▶
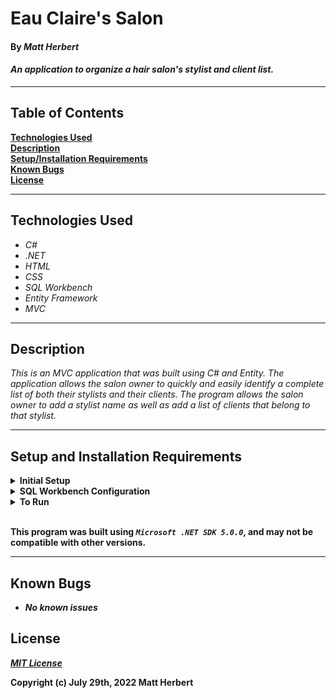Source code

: # Eau Claire's Salon

#### By _**Matt Herbert**_  

#### _An application to organize a hair salon's stylist and client list._  

---

## Table of Contents

**[Technologies Used](#technologies-used)  
[Description](#description)  
[Setup/Installation Requirements](#setup-and-installation-requirements)  
[Known Bugs](#known-bugs)  
[License](#license)**

---

## Technologies Used

* _C#_
* _.NET_
* _HTML_
* _CSS_
* _SQL Workbench_
* _Entity Framework_
* _MVC_

---
## Description

_This is an MVC application that was built using C# and Entity. The application allows the salon owner to quickly and easily identify a complete list of both their stylists and their clients. The program allows the salon owner to add a stylist name as well as add a list of clients that belong to that stylist._

---
## Setup and Installation Requirements

<details>
<summary><strong>Initial Setup</strong></summary>
<ol>
<li>Copy the git repository url: https://github.com/Matth5050/Claires-Salon
<li>Open a shell program and navigate to your desktop.
<li>Clone the repository for this project using the "git clone" command and including the copied URL.
<li>While still in the shell program, navigate to the root directory of the newly created file named "HairSalon".
<li>From the root directory, navigate to the "HairSalon" directory.
<li>Move onto "SQL Workbench" instructions below to re-create database necessary to run this project.
<br>
</details>

<details>
<summary><strong>SQL Workbench Configuration</strong></summary>
<ol>
<li>Create an appsettings.json file in the "HairSalon" directory of the project*  
   <pre>HairSalon
    └── appsettings.json</pre>
<li> Insert the following code** : <br>

<pre>{
  "ConnectionStrings": {
    "DefaultConnection": "Server=localhost;Port=3306;database=matthew_herbert;uid=root;pwd=[YOUR-PASSWORD-HERE];"
  }
}</pre>
<small>*note: you must include your password in the code block section labeled "YOUR-PASSWORD-HERE".</small><br>
<small>**note: if you plan to push this cloned project to a public-facing repository, remember to add the appsettings.json file to your .gitignore before doing so.</small>

<li>Once "appsettings.json" file has been created, navigate back to SQL Workbench.
<li>Import the database named "matthew_herbert.sql" from the root directory of the project.<br><br>
How to Import a Database:
<ol> 
  <li>Open SQL Workbench.
  <li>Navigate to "Administration" tab in SQL Workbench.
  <li>Click "Data Import/Restore".
  <li>Select the radio button "Import from Self-Contained File" and include file path to the sql file of this project you cloned to your machine.
  <li>In "Default Schema to be Imported to" click "New".
  <li>Name the schema "matthew_herbert" then click "OK".
  <li>Once named, switch to "Import Progress" tab and click "Start Import".
  
</details>

<details>
<summary><strong>To Run</strong></summary>
Navigate to:  
   <strong>HairSalon
   

Run ```$ dotnet restore``` in the console.<br>
Run ```$ dotnet run``` in the console
</details>
<br>

This program was built using *`Microsoft .NET SDK 5.0.0`*, and may not be compatible with other versions. 

---
## Known Bugs

* _No known issues_

## License

_[MIT License](license)_

Copyright (c) July 29th, 2022 Matt Herbert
◀
THE PROBLEM: Look above for the line containing "<strong>HairSalon", then transcribe it and all lines after it through the last, exactly and with nothing else.

SOLUTION TO THIS PROBLEM:
   <strong>HairSalon
   

Run ```$ dotnet restore``` in the console.<br>
Run ```$ dotnet run``` in the console
</details>
<br>

This program was built using *`Microsoft .NET SDK 5.0.0`*, and may not be compatible with other versions. 

---
## Known Bugs

* _No known issues_

## License

_[MIT License](license)_

Copyright (c) July 29th, 2022 Matt Herbert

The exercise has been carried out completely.